Reader Beware

Once upon a time, Rolling Stone was the voice of its generation. Sure, founder Jann Wenner got lots of shit from radicals who thought he had sold out. He did. He became a millionaire off the counterculture's music. But Wenner was also kind of one of us. In the early years, Rolling Stone covered traumatic events like the violent Altamont concert, the Patty Hearst kidnapping and Watergate, as well as the deep thoughts of musical icons like John Lennon and Bob Dylan and Pete Townshend. Wenner published writers like Hunter Thompson, Joe Eszterhas, Richard Goodwin and Tom Hayden. He made photographer Annie Leibovitz a star. Rolling Stone, for all its creeping commercialism, was important.

That’s why I was honored when Jann Wenner agreed to serve on my board at Salon. By then, he had moved RS to New York, but Salon had the feisty, early spirit of the San Francisco-era Rolling Stone.

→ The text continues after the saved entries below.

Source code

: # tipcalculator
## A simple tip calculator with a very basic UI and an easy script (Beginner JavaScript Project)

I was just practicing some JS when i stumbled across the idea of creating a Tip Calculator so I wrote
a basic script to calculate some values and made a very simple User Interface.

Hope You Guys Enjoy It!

One afternoon in the early 2000s, I was meeting with Wenner in his sunny New York office on Manhattan’s Fifth Avenue, when he wheeled around to the computer on his desk and said, “I’ve got to come up with a headline for this article by Bobby Kennedy.” RFK Jr. – one of the country’s leading environmental lawyers at the time – had written a scathing essay for the magazine about how polluters and other corporations had captured Washington’s regulatory system, the network of federal agencies that are supposed to protect the American worker and consumer.

“Call it ‘Crimes Against Nature,’” I suggested. And that became not only the title of Kennedy’s story, but also his 2005 book.

As I said, Rolling Stone used to be important. But no more. In 2017, an aging Wenner finally cashed out and sold his media creation to Jay Penske, son of billionaire Roger Penske, the former racecar driver who built a transportation empire. The young Penske added Rolling Stone to his fledgling media empire – formerly prosperous brands that were now distressed, like Variety, Hollywood Reporter and even the once alternative SXSW festival in Austin. The overnight media mogul was suddenly hailed as “the Rupert Murdoch of the entertainment world.”

Did Jay Penske turn to his rich daddy to crown himself king of the entertainment media? No, Penske went to hedge fund billionaire Dan Loeb, a financial backer of the charter school movement, conservative Democrats like New York Mayor Eric Adams and some Republican politicians too. In other words, public officials who advance Loeb’s corporatist agenda.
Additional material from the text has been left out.